=== DATA PROVIDED ===

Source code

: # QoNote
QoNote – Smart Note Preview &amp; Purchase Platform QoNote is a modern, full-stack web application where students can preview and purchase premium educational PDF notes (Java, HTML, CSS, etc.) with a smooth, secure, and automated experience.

===
=== DATA PROVIDED ===

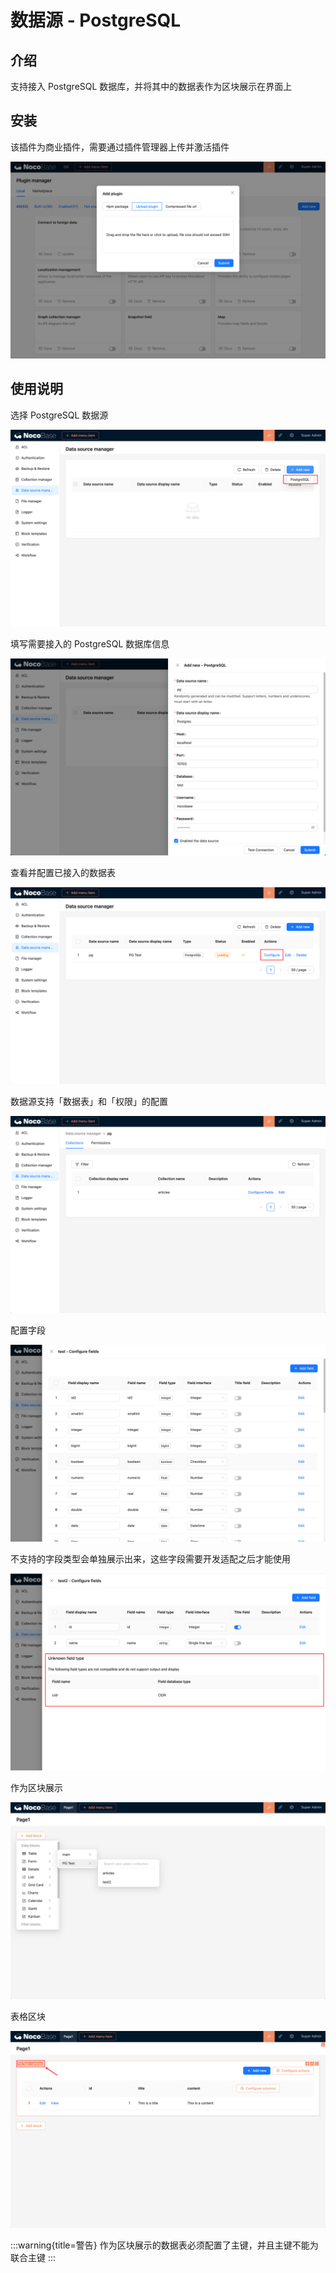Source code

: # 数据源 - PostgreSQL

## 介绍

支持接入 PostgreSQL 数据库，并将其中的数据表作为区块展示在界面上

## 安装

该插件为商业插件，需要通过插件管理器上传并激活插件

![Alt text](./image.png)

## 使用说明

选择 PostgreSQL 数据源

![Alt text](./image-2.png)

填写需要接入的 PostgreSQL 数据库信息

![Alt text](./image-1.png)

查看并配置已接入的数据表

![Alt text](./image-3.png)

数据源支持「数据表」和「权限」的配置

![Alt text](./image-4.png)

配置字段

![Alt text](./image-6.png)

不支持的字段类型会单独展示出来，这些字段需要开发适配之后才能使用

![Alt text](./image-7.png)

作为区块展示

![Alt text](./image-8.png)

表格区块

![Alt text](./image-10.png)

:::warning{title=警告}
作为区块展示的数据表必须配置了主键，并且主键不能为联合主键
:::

===

Some lines in the data above hold the string "image". Find and copy each of them.

*RESULT*.
![Alt text](./image.png)
![Alt text](./image-2.png)
![Alt text](./image-1.png)
![Alt text](./image-3.png)
![Alt text](./image-4.png)
![Alt text](./image-6.png)
![Alt text](./image-7.png)
![Alt text](./image-8.png)
![Alt text](./image-10.png)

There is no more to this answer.